Fig. 1 shows the XRD patterns of NiCoB, γ-Al₂O₃, NiCoB/γ-Al₂O₃, and NiCoB/γ-Al₂O₃-u. The patterns of γ-Al₂O₃ and its supported catalysts are similar, exhibiting the characteristic peaks of γ-Al₂O₃. After subtracting the background spectrum of γ-Al₂O₃, the patterns of the two supported catalysts showed the typical amorphous structure at about 2θ = 45°, indicating that the use of support and ultrasound had not changed the amorphous structure of the NiCoB amorphous alloy.^18,19

Fig. 1 XRD patterns of γ-Al₂O₃ and amorphous alloy catalysts. (a) NiCoB, (b) γ-Al₂O₃, (c) NiCoB/γ-Al₂O₃, (d) NiCoB/γ-Al₂O₃-u.
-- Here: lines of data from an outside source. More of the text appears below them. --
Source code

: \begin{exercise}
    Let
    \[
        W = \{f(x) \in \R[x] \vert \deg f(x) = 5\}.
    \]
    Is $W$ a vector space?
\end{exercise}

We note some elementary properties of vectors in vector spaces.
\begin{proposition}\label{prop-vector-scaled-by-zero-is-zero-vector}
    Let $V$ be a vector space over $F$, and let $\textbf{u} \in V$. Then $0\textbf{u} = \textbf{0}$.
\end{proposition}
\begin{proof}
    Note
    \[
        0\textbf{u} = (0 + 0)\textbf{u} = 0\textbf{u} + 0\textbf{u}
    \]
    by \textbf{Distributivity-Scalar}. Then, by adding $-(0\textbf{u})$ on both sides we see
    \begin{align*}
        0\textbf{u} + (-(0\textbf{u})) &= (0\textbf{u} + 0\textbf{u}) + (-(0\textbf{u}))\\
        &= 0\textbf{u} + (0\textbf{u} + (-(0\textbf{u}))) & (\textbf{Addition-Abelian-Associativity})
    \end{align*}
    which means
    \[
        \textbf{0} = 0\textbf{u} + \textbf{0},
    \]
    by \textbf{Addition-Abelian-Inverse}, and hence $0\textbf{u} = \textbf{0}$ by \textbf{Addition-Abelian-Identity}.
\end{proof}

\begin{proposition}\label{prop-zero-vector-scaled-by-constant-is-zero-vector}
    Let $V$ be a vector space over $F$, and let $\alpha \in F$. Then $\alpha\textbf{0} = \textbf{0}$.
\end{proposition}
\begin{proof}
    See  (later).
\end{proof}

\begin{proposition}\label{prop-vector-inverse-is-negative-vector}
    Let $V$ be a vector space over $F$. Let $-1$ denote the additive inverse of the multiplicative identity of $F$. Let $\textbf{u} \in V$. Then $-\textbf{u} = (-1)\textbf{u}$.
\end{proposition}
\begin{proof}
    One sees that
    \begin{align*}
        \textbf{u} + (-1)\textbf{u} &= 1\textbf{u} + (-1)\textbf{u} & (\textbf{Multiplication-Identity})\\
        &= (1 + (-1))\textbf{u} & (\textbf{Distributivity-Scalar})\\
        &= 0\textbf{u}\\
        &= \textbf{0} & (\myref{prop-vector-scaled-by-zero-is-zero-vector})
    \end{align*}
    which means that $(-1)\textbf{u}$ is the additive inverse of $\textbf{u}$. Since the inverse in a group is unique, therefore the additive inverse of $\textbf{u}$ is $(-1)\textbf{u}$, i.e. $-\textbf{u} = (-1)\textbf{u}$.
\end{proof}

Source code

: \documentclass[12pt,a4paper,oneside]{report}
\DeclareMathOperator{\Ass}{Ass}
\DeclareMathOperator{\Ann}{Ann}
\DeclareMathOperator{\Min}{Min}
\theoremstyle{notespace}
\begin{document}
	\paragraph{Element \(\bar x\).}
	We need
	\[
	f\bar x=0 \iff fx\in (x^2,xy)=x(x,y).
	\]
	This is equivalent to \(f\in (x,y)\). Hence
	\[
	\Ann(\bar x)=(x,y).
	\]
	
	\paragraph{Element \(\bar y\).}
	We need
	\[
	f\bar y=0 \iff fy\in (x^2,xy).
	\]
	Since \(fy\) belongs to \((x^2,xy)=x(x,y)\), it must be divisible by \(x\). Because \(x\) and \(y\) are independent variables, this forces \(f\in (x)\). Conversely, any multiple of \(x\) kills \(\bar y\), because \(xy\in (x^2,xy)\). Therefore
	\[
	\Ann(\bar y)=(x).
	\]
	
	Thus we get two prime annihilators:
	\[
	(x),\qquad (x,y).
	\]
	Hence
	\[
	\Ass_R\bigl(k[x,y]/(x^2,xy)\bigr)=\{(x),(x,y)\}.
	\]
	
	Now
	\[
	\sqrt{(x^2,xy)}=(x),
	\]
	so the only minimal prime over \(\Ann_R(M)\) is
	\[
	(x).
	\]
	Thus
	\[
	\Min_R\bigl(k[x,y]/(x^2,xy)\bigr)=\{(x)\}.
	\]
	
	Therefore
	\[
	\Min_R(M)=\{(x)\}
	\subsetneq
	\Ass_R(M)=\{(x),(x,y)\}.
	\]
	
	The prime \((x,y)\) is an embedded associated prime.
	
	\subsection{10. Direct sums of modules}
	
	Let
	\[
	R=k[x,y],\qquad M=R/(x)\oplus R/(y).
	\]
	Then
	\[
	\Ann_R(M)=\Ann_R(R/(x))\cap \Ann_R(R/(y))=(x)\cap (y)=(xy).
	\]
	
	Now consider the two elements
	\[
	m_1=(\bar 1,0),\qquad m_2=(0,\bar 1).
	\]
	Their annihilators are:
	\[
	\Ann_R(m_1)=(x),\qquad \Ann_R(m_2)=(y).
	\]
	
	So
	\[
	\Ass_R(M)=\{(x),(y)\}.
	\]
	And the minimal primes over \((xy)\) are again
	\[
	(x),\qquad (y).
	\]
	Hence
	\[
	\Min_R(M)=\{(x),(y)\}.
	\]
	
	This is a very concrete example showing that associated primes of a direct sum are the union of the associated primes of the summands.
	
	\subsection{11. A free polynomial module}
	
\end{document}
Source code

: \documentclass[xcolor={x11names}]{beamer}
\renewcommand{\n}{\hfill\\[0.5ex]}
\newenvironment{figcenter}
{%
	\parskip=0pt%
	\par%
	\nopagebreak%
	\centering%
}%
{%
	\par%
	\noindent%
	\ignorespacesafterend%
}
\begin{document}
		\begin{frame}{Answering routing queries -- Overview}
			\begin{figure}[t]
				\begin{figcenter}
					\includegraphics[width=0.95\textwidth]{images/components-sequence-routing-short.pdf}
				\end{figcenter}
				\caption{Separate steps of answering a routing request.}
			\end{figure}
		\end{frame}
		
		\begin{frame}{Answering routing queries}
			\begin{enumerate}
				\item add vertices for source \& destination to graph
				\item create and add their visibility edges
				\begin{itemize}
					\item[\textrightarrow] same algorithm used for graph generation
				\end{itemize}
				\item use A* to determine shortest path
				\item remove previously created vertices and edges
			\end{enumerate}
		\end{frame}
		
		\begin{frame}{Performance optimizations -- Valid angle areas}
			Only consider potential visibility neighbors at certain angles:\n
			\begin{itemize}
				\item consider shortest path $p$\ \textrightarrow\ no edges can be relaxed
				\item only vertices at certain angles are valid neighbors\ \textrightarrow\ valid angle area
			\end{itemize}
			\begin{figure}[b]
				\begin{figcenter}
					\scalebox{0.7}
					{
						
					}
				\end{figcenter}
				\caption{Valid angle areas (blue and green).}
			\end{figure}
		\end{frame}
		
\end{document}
The results of composition, Ni loading, BET surface area, pore volume and H₂-chemisorption of the amorphous alloy catalysts, together with the structural properties of γ-Al₂O₃, are summarized in Table 2. From the ICP analysis, it was found that the Co and B ratio of the γ-Al₂O₃ supported catalysts markedly increased when compared to the unsupported NiCoB. The increase of the B content could increase the amorphous degree and the thermal stability of the as-prepared amorphous alloy catalysts, thereby enhancing their hydrogenation activity.²⁰ The surface area and pore volume of the γ-Al₂O₃ supported catalysts decreased compared with γ-Al₂O₃ itself, probably due to the occupation of some pores of γ-Al₂O₃ by small amorphous alloy particles. Noticeably, the surface area of NiCoB/γ-Al₂O₃-u increased slightly when compared with NiCoB/γ-Al₂O₃. Furthermore, the ultrasound-assisted NiCoB/γ-Al₂O₃-u sample showed higher H₂-chemisorption and Ni loading than the conventionally prepared material. Thus, the use of ultrasound appears to inhibit the agglomeration of NiCoB particles on γ-Al₂O₃, making the active Ni species more dispersed, hence accounting for the higher activity of NiCoB/γ-Al₂O₃-u.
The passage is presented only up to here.